Desde luego, debemos partir de que el Premio Nobel, en términos generales, es bien intencionado. Se trata de reconocer los logros y méritos de personas específicas por sus aportaciones a la sociedad que propician una convivencia mejor, más civilizada y gozando de ...

Desde luego, debemos partir de que el Premio Nobel, en términos generales, es bien intencionado. Se trata de reconocer los logros y méritos de personas específicas por sus aportaciones a la sociedad que propician una convivencia mejor, más civilizada y gozando de mejores condiciones para el desarrollo de las personas. Siendo un galardón que se otorga con base en la evaluación hecha por comités, tiene la validez de la coincidencia de un grupo de personas respecto de cada galardón, que por supuesto puede resultar discutible especialmente cuando hablamos de algo tan subjetivo como el arte. Tendremos que leer al recién premiado en letras para poder apreciar la belleza de su obra, pero casi siempre se trata de autores y autoras francamente excelsas.

El premio otorgado a “la paz” entiendo que se le debe otorgar a algún personaje destacado en la defensa de los derechos humanos y que su trabajo contribuya, justamente, a lograr la paz, en alguna medida o circunstancia.

Por supuesto, ha sido el premio más controvertido, porque prácticamente siempre implica alguna postura política del o la galardonada, pero existen personajes como Teresa de Calcuta o Nelson Mandela a quienes prácticamente nadie se atreve a cuestionar.

El viernes se anunció con bombo y platillo el Premio Nobel de la Paz, otorgado a María Corina Machado, sin duda, un personaje interesante de la lucha democrática en su país, pero de ninguna manera me parece que tiene los méritos para haber sido galardonada. La realidad política de Venezuela es un tema que nos duele a todas y todos los latinoamericanos, un pueblo empobrecido bajo un régimen cuyo poder ha estado ejercido por militares y condiciones económicas críticas que provocan niveles de salud francamente lamentables, por citar algún ejemplo. El último proceso democrático estuvo marcado por carencia en la demostración de resultados, a lo que se había comprometido el régimen del presidente Nicolás Maduro, lo que provoca duda razonable respecto de la legalidad del proceso.

La premiada es una mujer de clase acomodada, que ha estado insistiendo en el fraude electoral y el candidato que ella impulsó tuvo que salir del país bajo amenazas de enjuciamiento.
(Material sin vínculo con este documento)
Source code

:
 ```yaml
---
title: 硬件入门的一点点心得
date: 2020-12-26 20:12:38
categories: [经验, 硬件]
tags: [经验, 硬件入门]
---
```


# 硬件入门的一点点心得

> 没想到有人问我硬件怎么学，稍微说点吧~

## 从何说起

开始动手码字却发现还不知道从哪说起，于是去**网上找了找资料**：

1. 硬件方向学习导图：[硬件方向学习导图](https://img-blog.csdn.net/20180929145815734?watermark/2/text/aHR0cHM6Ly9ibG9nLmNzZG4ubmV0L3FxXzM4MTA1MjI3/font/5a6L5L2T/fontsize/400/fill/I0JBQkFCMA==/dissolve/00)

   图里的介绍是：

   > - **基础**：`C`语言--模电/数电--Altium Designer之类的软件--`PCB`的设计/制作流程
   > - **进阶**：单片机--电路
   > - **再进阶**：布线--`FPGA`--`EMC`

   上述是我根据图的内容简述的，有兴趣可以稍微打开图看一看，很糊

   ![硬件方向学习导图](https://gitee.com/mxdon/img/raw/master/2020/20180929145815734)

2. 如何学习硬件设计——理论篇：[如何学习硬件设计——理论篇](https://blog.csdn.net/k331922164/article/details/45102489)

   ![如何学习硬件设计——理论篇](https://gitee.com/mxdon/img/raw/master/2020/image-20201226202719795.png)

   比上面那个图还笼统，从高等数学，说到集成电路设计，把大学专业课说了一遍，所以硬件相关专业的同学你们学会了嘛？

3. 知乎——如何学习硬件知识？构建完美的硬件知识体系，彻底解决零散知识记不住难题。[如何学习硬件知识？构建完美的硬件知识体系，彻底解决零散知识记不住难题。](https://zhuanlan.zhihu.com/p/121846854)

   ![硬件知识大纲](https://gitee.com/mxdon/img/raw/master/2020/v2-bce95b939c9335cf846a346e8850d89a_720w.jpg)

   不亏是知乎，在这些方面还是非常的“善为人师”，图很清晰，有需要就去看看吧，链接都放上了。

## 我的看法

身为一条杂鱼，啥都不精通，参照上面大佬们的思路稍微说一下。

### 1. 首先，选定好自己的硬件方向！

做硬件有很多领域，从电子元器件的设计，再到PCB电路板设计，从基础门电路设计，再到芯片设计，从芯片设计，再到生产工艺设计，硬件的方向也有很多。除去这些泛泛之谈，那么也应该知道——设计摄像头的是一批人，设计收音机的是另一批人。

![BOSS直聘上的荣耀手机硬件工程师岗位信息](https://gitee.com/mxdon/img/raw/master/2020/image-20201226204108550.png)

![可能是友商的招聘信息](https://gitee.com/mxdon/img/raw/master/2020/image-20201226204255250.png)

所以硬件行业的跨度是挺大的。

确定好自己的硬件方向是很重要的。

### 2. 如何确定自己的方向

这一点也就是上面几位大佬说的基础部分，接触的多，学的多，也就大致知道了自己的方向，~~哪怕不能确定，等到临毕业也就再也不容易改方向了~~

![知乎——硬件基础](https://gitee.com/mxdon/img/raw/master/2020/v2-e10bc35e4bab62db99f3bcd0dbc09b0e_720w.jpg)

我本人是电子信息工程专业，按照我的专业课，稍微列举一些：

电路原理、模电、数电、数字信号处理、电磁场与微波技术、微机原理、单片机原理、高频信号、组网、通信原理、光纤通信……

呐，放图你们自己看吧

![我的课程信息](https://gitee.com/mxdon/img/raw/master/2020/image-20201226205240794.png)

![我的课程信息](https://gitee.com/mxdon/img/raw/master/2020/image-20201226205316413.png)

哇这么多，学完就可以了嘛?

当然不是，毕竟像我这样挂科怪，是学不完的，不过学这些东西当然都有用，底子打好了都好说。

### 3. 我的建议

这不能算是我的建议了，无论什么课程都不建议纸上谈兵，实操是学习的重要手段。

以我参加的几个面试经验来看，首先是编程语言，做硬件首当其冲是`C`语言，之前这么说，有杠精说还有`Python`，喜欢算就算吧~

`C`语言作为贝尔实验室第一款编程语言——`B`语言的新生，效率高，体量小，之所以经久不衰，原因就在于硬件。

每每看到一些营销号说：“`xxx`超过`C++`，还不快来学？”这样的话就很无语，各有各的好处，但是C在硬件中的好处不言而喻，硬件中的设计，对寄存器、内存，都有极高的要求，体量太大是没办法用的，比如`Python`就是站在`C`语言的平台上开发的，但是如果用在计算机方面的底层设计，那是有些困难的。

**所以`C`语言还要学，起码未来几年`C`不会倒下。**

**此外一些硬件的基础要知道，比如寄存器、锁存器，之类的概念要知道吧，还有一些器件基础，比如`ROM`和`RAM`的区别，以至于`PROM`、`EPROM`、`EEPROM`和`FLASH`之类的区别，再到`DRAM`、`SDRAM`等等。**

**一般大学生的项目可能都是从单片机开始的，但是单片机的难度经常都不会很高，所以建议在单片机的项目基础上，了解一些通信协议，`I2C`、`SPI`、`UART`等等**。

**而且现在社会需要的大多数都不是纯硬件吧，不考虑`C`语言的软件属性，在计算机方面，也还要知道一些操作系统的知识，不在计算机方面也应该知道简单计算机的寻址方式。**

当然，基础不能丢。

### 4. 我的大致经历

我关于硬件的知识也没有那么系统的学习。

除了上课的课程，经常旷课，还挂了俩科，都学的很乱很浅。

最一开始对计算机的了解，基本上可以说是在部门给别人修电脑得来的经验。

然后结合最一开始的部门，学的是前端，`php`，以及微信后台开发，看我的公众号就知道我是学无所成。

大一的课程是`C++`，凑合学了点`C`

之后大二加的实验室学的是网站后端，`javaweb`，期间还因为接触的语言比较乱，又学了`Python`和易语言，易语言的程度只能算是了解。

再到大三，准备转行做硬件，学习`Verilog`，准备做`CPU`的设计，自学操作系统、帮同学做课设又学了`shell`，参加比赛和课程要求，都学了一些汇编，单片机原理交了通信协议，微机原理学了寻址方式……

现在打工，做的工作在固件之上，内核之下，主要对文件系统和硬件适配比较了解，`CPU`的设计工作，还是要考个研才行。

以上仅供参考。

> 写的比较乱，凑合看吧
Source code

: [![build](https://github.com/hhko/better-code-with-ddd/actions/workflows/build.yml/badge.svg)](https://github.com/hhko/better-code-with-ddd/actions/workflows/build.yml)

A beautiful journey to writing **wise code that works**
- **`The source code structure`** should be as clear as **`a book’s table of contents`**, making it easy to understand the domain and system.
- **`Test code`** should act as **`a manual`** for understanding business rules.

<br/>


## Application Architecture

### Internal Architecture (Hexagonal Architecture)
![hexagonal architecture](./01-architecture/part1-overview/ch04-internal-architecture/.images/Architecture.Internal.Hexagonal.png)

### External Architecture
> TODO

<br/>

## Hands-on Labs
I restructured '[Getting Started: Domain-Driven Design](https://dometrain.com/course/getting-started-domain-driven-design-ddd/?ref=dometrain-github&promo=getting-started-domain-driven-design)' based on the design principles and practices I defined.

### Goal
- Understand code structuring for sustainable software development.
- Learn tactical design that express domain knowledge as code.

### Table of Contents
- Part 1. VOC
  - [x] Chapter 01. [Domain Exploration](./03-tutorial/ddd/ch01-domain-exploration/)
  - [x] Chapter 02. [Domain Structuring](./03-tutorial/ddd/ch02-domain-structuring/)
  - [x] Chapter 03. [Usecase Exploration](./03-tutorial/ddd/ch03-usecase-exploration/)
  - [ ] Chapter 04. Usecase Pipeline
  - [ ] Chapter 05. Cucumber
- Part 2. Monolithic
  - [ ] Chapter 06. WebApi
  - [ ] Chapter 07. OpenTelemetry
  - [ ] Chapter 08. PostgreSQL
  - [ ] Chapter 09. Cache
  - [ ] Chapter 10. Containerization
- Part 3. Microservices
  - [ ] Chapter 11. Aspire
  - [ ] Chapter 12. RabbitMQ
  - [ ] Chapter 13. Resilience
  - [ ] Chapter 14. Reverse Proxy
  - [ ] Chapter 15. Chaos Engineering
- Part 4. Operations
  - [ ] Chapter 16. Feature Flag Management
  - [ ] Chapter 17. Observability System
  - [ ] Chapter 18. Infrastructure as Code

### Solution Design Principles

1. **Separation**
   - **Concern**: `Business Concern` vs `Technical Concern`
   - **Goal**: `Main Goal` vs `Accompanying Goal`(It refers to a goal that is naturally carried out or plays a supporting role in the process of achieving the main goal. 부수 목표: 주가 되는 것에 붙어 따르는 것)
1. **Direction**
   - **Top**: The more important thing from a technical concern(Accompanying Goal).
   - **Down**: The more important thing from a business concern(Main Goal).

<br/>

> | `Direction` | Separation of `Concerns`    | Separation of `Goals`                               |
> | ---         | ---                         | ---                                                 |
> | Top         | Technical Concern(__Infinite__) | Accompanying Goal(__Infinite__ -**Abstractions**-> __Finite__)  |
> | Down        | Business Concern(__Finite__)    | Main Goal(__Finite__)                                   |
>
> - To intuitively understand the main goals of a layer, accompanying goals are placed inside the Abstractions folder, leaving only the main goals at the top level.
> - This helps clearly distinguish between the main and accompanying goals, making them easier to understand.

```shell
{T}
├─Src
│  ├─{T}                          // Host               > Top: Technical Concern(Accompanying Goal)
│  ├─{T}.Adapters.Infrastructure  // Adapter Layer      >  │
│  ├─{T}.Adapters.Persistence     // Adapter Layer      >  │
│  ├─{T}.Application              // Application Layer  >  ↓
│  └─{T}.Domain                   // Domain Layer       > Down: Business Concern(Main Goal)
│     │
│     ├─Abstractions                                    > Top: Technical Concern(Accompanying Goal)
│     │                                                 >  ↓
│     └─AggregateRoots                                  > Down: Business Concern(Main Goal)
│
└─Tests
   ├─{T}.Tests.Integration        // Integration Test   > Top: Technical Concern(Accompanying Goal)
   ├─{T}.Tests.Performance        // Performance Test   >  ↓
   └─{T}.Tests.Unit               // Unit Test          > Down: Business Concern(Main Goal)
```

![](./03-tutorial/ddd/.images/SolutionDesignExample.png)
Me parece que la señora Machado detenta un poder de algún tipo que le permite permanecer en tierras venezolanas sin miedo al régimen, y sus posturas políticas me parecen radicales, extremas y que no abonan hacia la pacificación del aquel país. Apoya abiertamente al presidente Donald Trump, ha expresado también apoyo al régimen genocida de Benjamín Netanyahu y se ha manifestado abiertamente contra la despenalización del aborto y a favor de un régimen basado en el respeto a la libre empresa como el que hoy padece Argentina.

Un premio Nobel otorgado en dichas circunstancias me parece que no favorece ningún proceso pacífico y democrático, sino por el contrario, éste abona a la polarización y a la intervención militar norteamericana que, pienso, sería la peor de las soluciones.

En suma, la señora Machado no está a favor de los derechos humanos y le pone más “leña al fuego” al conflicto que padece Venezuela. No estoy de acuerdo.